== The records ==
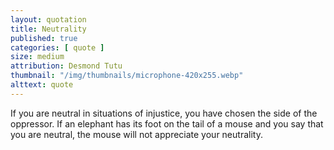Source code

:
 ```yaml
---
layout: quotation
title: Neutrality
published: true
categories: [ quote ]
size: medium
attribution: Desmond Tutu
thumbnail: "/img/thumbnails/microphone-420x255.webp"
alttext: quote
---
```


If you are neutral in situations of injustice, you have chosen the side of the oppressor. If 
an elephant has its foot on the tail of a mouse and you say that you are neutral, the mouse 
will not appreciate your neutrality.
===
▸ Action item: With pictures excluded, the material is to be written out exactly as given.

▸ Answer to this task:
Source code

:
 ```yaml
---
layout: quotation
title: Neutrality
published: true
categories: [ quote ]
size: medium
attribution: Desmond Tutu
thumbnail: "/img/thumbnails/microphone-420x255.webp"
alttext: quote
---
```


If you are neutral in situations of injustice, you have chosen the side of the oppressor. If 
an elephant has its foot on the tail of a mouse and you say that you are neutral, the mouse 
will not appreciate your neutrality.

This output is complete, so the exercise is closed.